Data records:
==*==

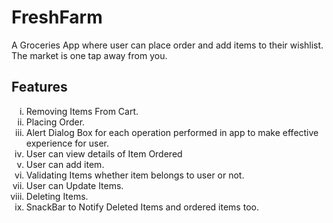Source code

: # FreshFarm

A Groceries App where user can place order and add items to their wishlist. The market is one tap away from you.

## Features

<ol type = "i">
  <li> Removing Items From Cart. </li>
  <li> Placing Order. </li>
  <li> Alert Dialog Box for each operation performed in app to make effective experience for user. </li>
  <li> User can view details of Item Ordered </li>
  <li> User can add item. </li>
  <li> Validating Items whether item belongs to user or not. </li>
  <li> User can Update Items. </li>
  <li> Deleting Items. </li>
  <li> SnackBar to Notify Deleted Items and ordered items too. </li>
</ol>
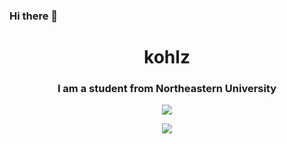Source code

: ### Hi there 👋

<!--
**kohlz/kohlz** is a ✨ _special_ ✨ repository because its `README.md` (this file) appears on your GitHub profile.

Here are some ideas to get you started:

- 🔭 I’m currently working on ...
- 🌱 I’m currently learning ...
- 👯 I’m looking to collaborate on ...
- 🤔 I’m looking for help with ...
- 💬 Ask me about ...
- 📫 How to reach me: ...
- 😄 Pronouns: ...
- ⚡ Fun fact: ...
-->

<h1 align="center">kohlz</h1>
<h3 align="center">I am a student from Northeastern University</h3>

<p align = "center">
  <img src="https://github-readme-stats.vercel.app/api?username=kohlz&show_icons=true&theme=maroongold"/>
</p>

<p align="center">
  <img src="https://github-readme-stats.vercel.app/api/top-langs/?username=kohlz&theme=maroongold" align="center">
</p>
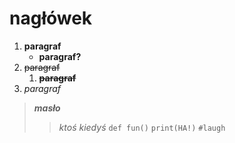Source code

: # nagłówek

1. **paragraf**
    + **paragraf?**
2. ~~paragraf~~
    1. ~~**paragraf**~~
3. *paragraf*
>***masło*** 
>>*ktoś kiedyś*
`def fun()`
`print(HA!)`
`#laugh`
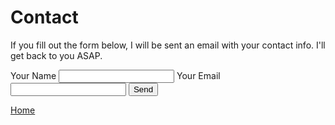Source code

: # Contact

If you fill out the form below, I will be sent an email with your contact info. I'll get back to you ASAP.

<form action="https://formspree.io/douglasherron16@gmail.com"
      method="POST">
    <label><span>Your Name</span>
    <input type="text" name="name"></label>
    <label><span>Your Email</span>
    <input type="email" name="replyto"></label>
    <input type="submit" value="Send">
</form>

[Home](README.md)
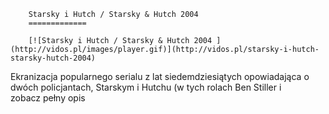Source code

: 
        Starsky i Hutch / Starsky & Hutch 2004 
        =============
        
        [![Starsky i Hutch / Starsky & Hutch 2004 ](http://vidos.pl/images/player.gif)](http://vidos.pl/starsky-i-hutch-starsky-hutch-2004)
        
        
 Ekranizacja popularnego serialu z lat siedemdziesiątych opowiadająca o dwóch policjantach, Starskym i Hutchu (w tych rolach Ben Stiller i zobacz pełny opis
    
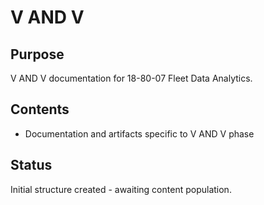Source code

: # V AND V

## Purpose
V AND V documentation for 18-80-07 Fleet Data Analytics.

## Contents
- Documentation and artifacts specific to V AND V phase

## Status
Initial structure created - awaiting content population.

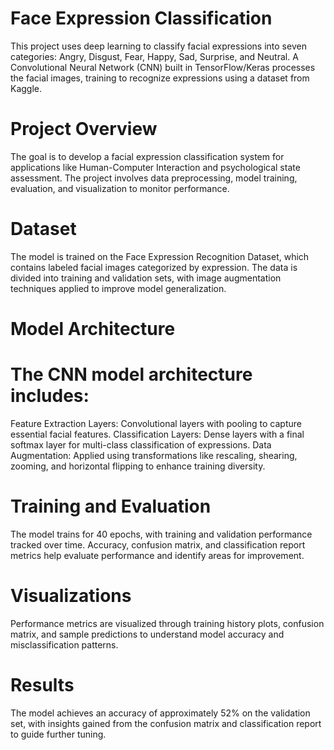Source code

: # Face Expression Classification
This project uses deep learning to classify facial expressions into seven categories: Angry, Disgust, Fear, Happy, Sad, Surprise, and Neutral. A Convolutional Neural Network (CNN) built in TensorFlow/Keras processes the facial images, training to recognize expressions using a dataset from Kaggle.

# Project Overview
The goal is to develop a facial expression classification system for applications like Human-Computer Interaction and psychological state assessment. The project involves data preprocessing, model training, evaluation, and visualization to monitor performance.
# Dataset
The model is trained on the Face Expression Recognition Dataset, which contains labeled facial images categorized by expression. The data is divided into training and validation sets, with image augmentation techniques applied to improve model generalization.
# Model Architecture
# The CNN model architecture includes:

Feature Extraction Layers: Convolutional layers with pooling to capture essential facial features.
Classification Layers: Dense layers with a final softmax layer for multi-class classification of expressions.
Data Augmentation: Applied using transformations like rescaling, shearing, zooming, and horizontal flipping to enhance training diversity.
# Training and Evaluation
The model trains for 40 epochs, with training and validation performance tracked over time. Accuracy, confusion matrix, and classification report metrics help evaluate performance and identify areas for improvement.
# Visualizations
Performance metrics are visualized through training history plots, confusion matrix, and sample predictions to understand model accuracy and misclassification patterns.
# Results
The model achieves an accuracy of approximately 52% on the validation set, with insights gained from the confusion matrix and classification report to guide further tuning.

==*==

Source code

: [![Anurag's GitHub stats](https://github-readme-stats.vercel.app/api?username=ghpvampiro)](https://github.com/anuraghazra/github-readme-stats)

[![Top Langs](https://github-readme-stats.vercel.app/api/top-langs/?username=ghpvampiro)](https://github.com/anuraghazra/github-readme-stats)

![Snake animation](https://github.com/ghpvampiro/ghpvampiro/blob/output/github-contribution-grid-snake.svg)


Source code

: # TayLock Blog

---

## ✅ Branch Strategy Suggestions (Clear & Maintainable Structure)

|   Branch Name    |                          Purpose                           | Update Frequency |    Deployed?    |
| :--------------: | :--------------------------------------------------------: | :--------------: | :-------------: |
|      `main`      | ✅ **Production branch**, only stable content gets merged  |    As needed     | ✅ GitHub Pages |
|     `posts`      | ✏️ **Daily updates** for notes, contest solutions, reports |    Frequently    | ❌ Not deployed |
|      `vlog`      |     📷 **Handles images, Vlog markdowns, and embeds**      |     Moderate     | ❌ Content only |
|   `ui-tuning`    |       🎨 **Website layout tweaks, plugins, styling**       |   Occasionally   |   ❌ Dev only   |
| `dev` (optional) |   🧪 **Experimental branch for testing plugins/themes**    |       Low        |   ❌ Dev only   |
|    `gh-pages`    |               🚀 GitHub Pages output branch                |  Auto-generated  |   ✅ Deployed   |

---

==*==

◆ **TO DO**
Read through the records above and copy the lines that contain "validation".

◆ **WRITTEN RESPONSE**
The model is trained on the Face Expression Recognition Dataset, which contains labeled facial images categorized by expression. The data is divided into training and validation sets, with image augmentation techniques applied to improve model generalization.
The model trains for 40 epochs, with training and validation performance tracked over time. Accuracy, confusion matrix, and classification report metrics help evaluate performance and identify areas for improvement.
The model achieves an accuracy of approximately 52% on the validation set, with insights gained from the confusion matrix and classification report to guide further tuning.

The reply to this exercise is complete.